Photo: L to R: Tonghui Jin (D-HEST), Praveen Pothapakula (D-USYS), Eva Herbst (D-HEST) 

The beginning of February marked the inaugural Proposal-Writing Bootcamp, an integral part of ETH’s new Focus Grant programme co-financed by swissuniversities. Over the course of two months, sixteen Focus Grant recipients convene for three hours every Friday morning to review each other’s writing and exchange feedback. They also receive brief expert inputs from members of the ETH community on topics ranging from using figures effectively in grant proposals to establishing a writing practice and balancing proposal writing with core responsibilities. 

A distinctive feature of the Bootcamp is that its participants share strikingly little in common. Beyond their career stage (all are postdoctoral researchers) and aspirations (to obtain independent funding in the near future), they hail from corners of ETH, such as Architecture and Health Sciences, that have discernably different ways of conducting research. This heterogeneity challenges participants to dispense with discipline-specific terminology and communicate the value of their research ideas to a broader scientific audience, a critical advantage in the pursuit of increasingly competitive research funding. 

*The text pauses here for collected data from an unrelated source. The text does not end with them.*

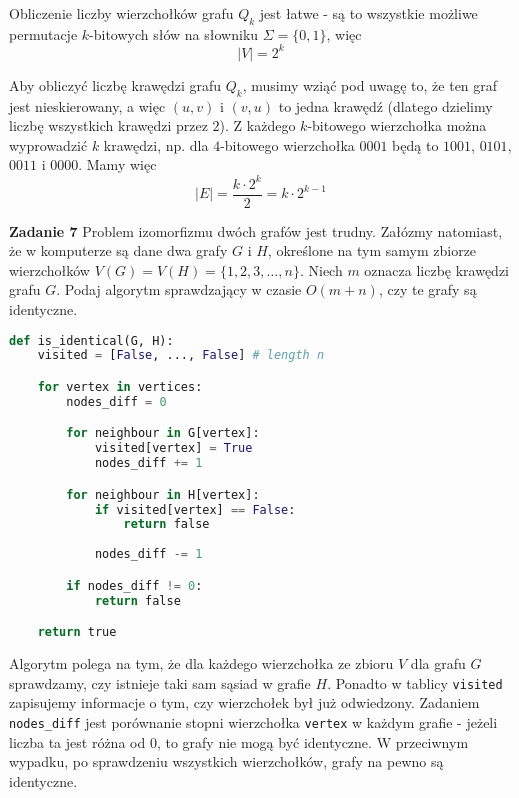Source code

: \documentclass[a4paper,12pt]{article}
\newcommand{\abs}[1]{\left| #1 \right|}					%
\newcommand{\code}[1]{\lstinline[style=code]{#1}} %
\begin{document}
\noindent Obliczenie liczby wierzchołków grafu $Q_k$ jest łatwe - są to wszystkie możliwe
permutacje $k$-bitowych słów na słowniku $\Sigma = \{ 0, 1\}$, więc 
\[ 
    \abs{V} = 2^k
\]

\noindent Aby obliczyć liczbę krawędzi grafu $Q_k$, musimy wziąć pod uwagę to, że
ten graf jest nieskierowany, a więc $(u, v)$ i $(v, u)$ to jedna krawędź (dlatego
dzielimy liczbę wszystkich krawędzi przez $2$). Z każdego $k$-bitowego wierzchołka
można wyprowadzić $k$ krawędzi, np. dla $4$-bitowego wierzchołka $0001$ będą to 
$1001$, $0101$, $0011$ i $0000$. Mamy więc 
\[
    \abs{E} = \frac{k \cdot 2^k}{2} = k \cdot 2^{k-1}
\]

\noindent \newline \textbf{Zadanie 7} \newline
Problem izomorfizmu dwóch grafów jest trudny. Załózmy natomiast, że w komputerze
są dane dwa grafy $G$ i $H$, określone na tym samym zbiorze wierzchołków
$V(G) = V(H) = \{ 1, 2, 3, \ldots, n \}$. Niech $m$ oznacza liczbę krawędzi grafu
$G$. Podaj algorytm sprawdzający w czasie $O(m+n)$, czy te grafy są identyczne.

\begin{lstlisting}[style=code, language=python]
def is_identical(G, H):
    visited = [False, ..., False] # length n

    for vertex in vertices:
        nodes_diff = 0

        for neighbour in G[vertex]:
            visited[vertex] = True
            nodes_diff += 1

        for neighbour in H[vertex]:
            if visited[vertex] == False:
                return false
            
            nodes_diff -= 1

        if nodes_diff != 0:
            return false

    return true
\end{lstlisting}

\noindent Algorytm polega na tym, że dla każdego wierzchołka ze zbioru $V$ dla
grafu $G$ sprawdzamy, czy istnieje taki sam sąsiad w grafie $H$. Ponadto w tablicy
\code{visited} zapisujemy informacje o tym, czy wierzchołek był już odwiedzony.
Zadaniem \code{nodes_diff} jest porównanie stopni wierzchołka \code{vertex} 
w każdym grafie - jeżeli liczba ta jest różna od $0$, to grafy nie mogą być 
identyczne. W przeciwnym wypadku, po sprawdzeniu wszystkich wierzchołków, grafy
na pewno są identyczne.
\end{document}
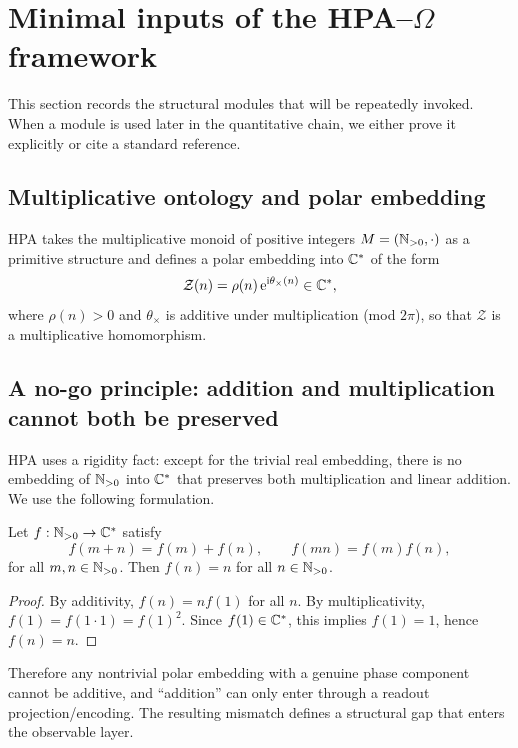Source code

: \section{Minimal inputs of the HPA--\texorpdfstring{$\Omega$}{Omega} framework}
\label{sec:minimal_inputs}

This section records the structural modules that will be repeatedly invoked. When a module is used later in the quantitative chain, we either prove it explicitly or cite a standard reference.

\subsection{Multiplicative ontology and polar embedding}
HPA takes the multiplicative monoid of positive integers $M=(\NNpos,\cdot)$ as a primitive structure and defines a polar embedding into $\CC^*$ of the form
\begin{equation}
\mathcal{Z}(n)=\rho(n)\,\e^{\iu\theta_\times(n)}\in \CC^*,
\end{equation}
where $\rho(n)>0$ and $\theta_\times$ is additive under multiplication (mod $2\pi$), so that $\mathcal{Z}$ is a multiplicative homomorphism.

\subsection{A no-go principle: addition and multiplication cannot both be preserved}
HPA uses a rigidity fact: except for the trivial real embedding, there is no embedding of $\NNpos$ into $\CC^*$ that preserves both multiplication and linear addition. We use the following formulation.

\begin{lemma}
\label{lem:no_go_add_mult}
Let $f:\NNpos\to\CC^*$ satisfy
\begin{equation}
f(m+n)=f(m)+f(n),\qquad f(mn)=f(m)f(n),
\end{equation}
for all $m,n\in\NNpos$. Then $f(n)=n$ for all $n\in\NNpos$.
\end{lemma}
\begin{proof}
By additivity, $f(n)=nf(1)$ for all $n$. By multiplicativity, $f(1)=f(1\cdot 1)=f(1)^2$. Since $f(1)\in\CC^*$, this implies $f(1)=1$, hence $f(n)=n$.
\end{proof}

Therefore any nontrivial polar embedding with a genuine phase component cannot be additive, and ``addition'' can only enter through a readout projection/encoding. The resulting mismatch defines a structural gap that enters the observable layer.

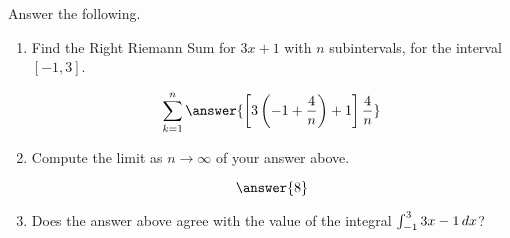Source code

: \documentclass{ximera}
\author{Gregory Hartman \and Matthew Carr}
\begin{document}
\begin{exercise}


Answer the following.

\begin{enumerate}
\item Find the Right Riemann Sum for $3x+1$ with $n$ subintervals, for the interval $[-1,3]$.
\begin{prompt}
\[
\sum_{k=1}^n \answer{\left[3\left(-1+\frac{4}{n}\right)+1\right]\frac{4}{n}}
\]
\end{prompt}
\item Compute the limit as $n\to\infty$ of your answer above. \begin{prompt} \[\answer{8}\]
\end{prompt}
\item Does the answer above agree with the value of the integral
  $\int_{-1}^{3}3x-1\mathop{}\!d x$? \begin{multipleChoice}
   
\end{multipleChoice}
\end{enumerate}
\end{exercise}
\end{document}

Beyond their career stage and aspirations, participants also share a commitment to providing feedback to one another that is grounded in prioritization, specificity, and respect. Learning to give useful feedback is a core tenet of the Bootcamp: it not only helps early career researchers develop into skilled mentors, but it also aligns with pedagogical research that suggests giving feedback can enhance a writer’s abilities even more than receiving feedback can.  

So how is this put into practice—what actually happens in the Bootcamp? 

During each session, participants provide feedback to one another using rubrics specifically designed around the expectations and common pitfalls of each major section of the proposal: state of the art, methods, and so forth. Because the participants are targeting various programs (SNSF Ambizione, SNSF and ERC Starting Grant), they also learn to tailor their feedback to the nuances of different funding schemes, the importance of which is emphasized in the input talk “shaping your writing according to the evaluation criteria,” by Dr Sonja Negovetic, Head of the Grants Office. 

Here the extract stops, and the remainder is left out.